• Recorded information
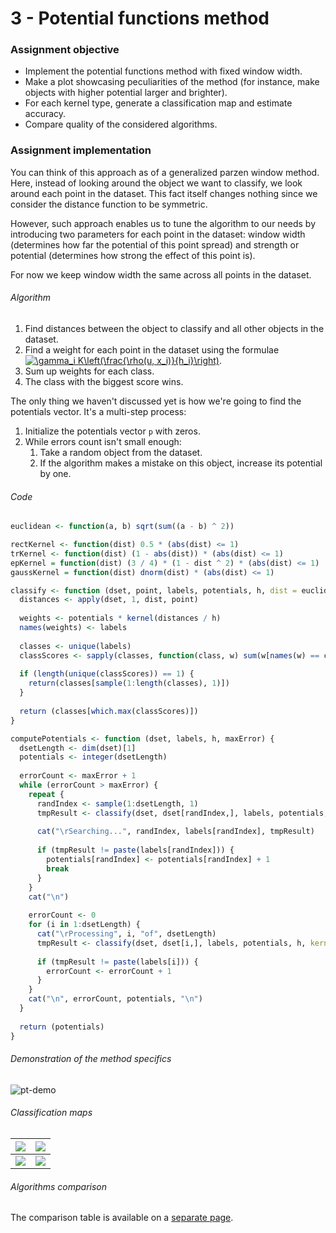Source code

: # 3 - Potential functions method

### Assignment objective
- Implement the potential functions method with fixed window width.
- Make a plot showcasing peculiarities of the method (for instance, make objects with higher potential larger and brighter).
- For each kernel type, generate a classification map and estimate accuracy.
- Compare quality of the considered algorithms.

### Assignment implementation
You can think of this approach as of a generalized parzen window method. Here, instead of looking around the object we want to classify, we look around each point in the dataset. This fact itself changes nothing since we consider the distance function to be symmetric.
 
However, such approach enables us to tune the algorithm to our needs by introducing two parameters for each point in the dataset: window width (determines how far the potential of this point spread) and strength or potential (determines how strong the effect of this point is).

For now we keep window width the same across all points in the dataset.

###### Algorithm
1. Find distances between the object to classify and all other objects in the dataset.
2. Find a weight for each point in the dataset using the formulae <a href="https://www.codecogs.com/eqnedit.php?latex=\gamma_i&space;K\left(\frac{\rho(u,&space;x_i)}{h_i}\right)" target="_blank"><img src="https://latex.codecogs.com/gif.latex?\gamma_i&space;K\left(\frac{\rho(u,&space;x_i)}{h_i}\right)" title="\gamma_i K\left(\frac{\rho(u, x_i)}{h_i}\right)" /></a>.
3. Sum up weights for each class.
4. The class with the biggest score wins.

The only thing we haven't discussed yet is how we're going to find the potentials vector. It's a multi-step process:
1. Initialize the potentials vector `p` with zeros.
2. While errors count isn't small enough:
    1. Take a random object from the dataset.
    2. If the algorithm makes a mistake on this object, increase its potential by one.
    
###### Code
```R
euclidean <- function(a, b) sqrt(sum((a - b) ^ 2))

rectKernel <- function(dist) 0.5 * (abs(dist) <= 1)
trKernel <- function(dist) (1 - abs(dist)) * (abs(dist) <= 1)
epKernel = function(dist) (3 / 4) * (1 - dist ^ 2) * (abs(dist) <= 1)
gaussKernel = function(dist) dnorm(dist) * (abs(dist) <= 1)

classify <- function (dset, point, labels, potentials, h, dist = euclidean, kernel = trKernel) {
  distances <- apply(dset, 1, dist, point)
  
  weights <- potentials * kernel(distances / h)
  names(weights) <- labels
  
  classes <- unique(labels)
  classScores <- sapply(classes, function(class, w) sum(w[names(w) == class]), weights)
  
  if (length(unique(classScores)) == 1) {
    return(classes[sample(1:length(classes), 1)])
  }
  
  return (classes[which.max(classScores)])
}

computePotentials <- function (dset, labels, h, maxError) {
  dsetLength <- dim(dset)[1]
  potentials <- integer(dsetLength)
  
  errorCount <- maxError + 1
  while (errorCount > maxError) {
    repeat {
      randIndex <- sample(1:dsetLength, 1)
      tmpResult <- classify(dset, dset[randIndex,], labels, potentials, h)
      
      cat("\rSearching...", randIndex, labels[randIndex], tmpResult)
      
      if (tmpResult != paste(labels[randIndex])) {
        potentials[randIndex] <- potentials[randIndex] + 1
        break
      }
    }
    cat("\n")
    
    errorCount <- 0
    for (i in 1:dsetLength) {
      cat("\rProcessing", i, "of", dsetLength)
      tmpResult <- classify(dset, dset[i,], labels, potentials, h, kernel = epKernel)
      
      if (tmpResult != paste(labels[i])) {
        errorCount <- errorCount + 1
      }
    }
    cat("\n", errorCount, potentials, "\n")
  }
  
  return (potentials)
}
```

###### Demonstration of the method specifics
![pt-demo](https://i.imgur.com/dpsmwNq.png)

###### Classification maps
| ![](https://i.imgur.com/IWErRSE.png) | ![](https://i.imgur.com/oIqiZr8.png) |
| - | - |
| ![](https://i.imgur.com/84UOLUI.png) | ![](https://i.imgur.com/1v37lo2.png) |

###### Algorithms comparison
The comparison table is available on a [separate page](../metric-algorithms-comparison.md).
* * *
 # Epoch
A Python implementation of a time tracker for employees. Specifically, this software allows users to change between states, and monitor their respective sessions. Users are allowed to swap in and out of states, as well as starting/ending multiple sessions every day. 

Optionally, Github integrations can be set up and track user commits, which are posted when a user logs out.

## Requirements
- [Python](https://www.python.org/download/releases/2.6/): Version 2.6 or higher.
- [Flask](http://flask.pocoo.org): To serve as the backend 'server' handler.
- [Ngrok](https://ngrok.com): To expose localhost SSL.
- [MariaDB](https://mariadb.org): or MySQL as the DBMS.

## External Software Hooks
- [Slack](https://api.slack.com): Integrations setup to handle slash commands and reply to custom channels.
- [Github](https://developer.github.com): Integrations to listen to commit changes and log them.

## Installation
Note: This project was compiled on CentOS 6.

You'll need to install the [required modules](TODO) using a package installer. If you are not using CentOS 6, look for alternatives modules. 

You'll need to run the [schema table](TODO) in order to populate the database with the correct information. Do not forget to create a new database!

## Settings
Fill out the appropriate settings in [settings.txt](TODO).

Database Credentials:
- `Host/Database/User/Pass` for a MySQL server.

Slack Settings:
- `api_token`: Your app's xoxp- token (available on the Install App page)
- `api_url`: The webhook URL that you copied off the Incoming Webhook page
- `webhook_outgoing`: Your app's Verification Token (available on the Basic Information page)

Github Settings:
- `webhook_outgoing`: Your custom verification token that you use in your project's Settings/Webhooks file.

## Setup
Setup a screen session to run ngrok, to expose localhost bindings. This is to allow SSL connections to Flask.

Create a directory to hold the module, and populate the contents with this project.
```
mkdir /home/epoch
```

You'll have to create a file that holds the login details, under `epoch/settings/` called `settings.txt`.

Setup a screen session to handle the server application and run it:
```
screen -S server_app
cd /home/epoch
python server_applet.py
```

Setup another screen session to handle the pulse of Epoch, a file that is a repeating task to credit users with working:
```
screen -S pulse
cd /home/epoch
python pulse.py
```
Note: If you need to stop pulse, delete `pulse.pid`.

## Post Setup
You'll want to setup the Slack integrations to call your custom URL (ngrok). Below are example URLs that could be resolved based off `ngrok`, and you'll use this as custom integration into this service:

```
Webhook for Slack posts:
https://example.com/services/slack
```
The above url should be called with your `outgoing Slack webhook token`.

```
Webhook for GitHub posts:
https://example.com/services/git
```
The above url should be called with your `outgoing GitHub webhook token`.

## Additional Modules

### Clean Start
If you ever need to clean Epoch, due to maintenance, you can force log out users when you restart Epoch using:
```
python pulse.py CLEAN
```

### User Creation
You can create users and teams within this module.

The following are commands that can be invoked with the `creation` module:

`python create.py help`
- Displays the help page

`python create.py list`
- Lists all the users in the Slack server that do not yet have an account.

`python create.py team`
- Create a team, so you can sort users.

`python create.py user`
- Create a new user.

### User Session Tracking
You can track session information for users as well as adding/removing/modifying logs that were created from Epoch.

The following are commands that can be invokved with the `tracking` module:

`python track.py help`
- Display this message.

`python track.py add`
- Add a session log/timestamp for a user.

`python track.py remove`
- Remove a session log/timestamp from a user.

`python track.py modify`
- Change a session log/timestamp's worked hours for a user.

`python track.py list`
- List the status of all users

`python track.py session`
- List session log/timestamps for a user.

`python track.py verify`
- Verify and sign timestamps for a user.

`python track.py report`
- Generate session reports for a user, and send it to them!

• Exercise prompt
Beginning with the line holding "Source code" in the material above, restate word for word each line through the line holding "2. While errors", and exclude pictures.

• Finished exercise
Source code

: # 3 - Potential functions method

### Assignment objective
- Implement the potential functions method with fixed window width.
- Make a plot showcasing peculiarities of the method (for instance, make objects with higher potential larger and brighter).
- For each kernel type, generate a classification map and estimate accuracy.
- Compare quality of the considered algorithms.

### Assignment implementation
You can think of this approach as of a generalized parzen window method. Here, instead of looking around the object we want to classify, we look around each point in the dataset. This fact itself changes nothing since we consider the distance function to be symmetric.
 
However, such approach enables us to tune the algorithm to our needs by introducing two parameters for each point in the dataset: window width (determines how far the potential of this point spread) and strength or potential (determines how strong the effect of this point is).

For now we keep window width the same across all points in the dataset.

###### Algorithm
1. Find distances between the object to classify and all other objects in the dataset.
2. Find a weight for each point in the dataset using the formulae <a href="https://www.codecogs.com/eqnedit.php?latex=\gamma_i&space;K\left(\frac{\rho(u,&space;x_i)}{h_i}\right)" target="_blank"><img src="https://latex.codecogs.com/gif.latex?\gamma_i&space;K\left(\frac{\rho(u,&space;x_i)}{h_i}\right)" title="\gamma_i K\left(\frac{\rho(u, x_i)}{h_i}\right)" /></a>.
3. Sum up weights for each class.
4. The class with the biggest score wins.

The only thing we haven't discussed yet is how we're going to find the potentials vector. It's a multi-step process:
1. Initialize the potentials vector `p` with zeros.
2. While errors count isn't small enough:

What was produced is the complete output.